Rice (Oryza sativa L.) is the staple food for more than half of the population worldwide. However, sub-optimal climatic conditions can significantly reduce rice yield. For example, temperature stress during reproductive development can induce sterility in flower spikelets (Yoshida 1976) with consequent losses in grain yield. However, increasing the frequency and intensity of heat events due to global climate change (IPCC 2022) would impose environmental challenges on rice crop productivity, but little has been explored regarding grain quality (Ray et al., 2013). Heat stress during late-grain filling significantly reduces the head rice yield in Australian rice cultivars, but this response was genotype-dependent (Ali et al., 2019a). Therefore, we require a genetic model to identify the best-performing genotypes following heat stress during late-grain filling periods with higher HRY and reduced milling losses to mitigate the economic losses. Reduction in HRY following heat stress events is generally attributed to increased fissuring or grain cracking, which may be caused by grain chalkiness contributing to structural weakness (Cooper et al., 2006), but contradictory findings were found (Ali et al., 2023). Also, it was recently found that grain breakage during the de-husking or polishing milling operations was also genotype-dependent (Ali et al. 2019b). The degree of the economic worth to which each loss process (husk loss, broken brown rice loss and broken white rice loss) contributes to overall HRY reduction following heat stress during the late grain filling period (10–20 DAA) has not been fully resolved yet.
Quantitative trait loci (QTL) for milling yield and head rice have been identified (Aluko et al., 2004; Mei H et al., 2002; Nelson et al., 2012; Nelson et al., 2011; Ren et al., 2016; Septiningsih et al., 2003; Tan et al., 2001; Xu et al., 2015; Wang et al., 2017), although no QTL for HRY has been mapped under heat stress condition. In addition, several studies mapped QTL in populations derived from crosses between long-grain and short-grain cultivars with the grains milled under uniform conditions for phenotyping (Nelsen et al., 2011; Bazrkar-Khatibani et al., 19). Given that grain breakage during milling is highly dependent on grain length (Nelsen et al., 2012; Deng et al., 2022) and genetic background (Ali et al., 2019b), QTL mapped for grain breakage, or HRY, may have been associated with differences in grain shape or genetic architecture in the mapping population. Further, all previous studies so far have mapped HRY as a single trait without considering its relation to other loss-related traits. The complexity of HRY yields is associated with different pre-and-post-harvest factors as well as multiple physiological factors beyond maturity (Ali et al., 2023) that contribute to the overall reduction in the yields of HRY. Given that, there is genetic variation in the contribution of these de-husking and polishing loss processes to the overall HRY and to the reduction in HRY under heat stress (Ali et al. 2019b). Mapping HRY as a single trait may mask loci associated with individual loss processes contributing to HRY.

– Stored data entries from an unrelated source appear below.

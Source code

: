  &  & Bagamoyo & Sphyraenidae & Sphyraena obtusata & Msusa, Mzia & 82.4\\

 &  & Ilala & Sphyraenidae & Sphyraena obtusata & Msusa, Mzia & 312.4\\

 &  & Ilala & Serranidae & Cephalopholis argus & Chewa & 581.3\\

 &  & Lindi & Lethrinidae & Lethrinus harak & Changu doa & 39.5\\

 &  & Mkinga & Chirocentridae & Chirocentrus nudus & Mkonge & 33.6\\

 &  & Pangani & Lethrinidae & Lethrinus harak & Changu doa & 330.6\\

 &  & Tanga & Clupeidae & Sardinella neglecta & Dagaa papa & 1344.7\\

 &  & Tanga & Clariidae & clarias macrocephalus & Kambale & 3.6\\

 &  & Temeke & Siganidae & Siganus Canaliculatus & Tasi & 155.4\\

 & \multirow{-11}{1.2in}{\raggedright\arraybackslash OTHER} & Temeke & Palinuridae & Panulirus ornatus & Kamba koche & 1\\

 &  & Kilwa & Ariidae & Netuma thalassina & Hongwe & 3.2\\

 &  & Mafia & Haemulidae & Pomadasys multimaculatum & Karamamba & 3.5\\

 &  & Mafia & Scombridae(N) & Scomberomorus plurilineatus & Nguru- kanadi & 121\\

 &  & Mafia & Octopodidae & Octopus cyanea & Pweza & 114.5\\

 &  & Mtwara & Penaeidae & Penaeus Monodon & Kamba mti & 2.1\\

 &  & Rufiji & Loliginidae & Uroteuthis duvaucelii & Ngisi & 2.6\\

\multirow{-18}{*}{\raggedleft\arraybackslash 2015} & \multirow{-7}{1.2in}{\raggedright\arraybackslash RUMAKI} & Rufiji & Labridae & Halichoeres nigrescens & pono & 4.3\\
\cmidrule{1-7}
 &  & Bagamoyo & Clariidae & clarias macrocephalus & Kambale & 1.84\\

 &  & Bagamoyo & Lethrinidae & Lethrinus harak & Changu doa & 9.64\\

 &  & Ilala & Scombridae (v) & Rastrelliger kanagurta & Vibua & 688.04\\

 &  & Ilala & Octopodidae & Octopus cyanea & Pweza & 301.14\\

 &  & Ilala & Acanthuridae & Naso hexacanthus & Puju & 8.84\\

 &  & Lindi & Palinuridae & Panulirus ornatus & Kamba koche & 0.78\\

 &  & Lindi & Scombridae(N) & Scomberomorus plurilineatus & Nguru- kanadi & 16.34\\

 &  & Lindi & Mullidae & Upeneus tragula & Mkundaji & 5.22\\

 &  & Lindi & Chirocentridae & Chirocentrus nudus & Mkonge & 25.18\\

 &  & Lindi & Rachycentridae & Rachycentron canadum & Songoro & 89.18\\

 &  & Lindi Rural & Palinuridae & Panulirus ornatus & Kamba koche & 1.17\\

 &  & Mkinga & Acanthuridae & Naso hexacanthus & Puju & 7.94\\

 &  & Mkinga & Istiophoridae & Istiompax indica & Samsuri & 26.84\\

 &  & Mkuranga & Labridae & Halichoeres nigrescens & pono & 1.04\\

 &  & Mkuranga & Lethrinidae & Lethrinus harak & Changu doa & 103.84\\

There may be a value in using genomic data for identifying the individual with higher genetic worth for HRY with reduced associated losses (husk loss, broken brown rice loss and broken white rice loss). Notably, best linear unbiased prediction (BLUP) fitted by residual maximum likelihood methods (REML) based on a linear mixed model is a powerful tool to predict genetic worth based on trait heritability across the population (Jahufer and Luo, 2018; Jahufer et al., 2021; Ali et al., 2022). The BLUP values are calculated using the phenotypic variance-covariance matrix and the shrunken factor that involves the heritability to adjust the means across the population. However, BLUP values coupled with kinship matrix or G-matrix (GBLUP) could increase the power of selection where the heritability of each trait is estimated based on genetic markers. Further, If the traits are ranked based on their economic importance, consider 10% selection intensity (Smith-Hazel index) across the population; the bioeconomic selection indexes (I) for each genotype can then be calculated and used to rank the genetic worth of each genotype. The selection of best-performing individuals based on ‘I’ values will fulfil the industry/grower’s requirements and demands and can further streamline the selection process in the breeding program.
The present study aimed to look at three methods: (i) Estimating genetic effects on HRY% and associated traits that were responsible for reductions in overall HRY%, (ii) estimating the predicted genetic gain (ΔG) of targeted traits across the RIL population using Smith Hazel’s selection index-based approach based on either the molecular variance-covariance matrix (G-matrix) or the phenotypic variance-covariance matrix, and (iii) building a bioeconomic genetic model by integrating bioeconomic selection indices (I) with genomic best linear unbiased prediction (GBLUP) to predict the top-performing individuals that had higher HRY% and reduced associated losses.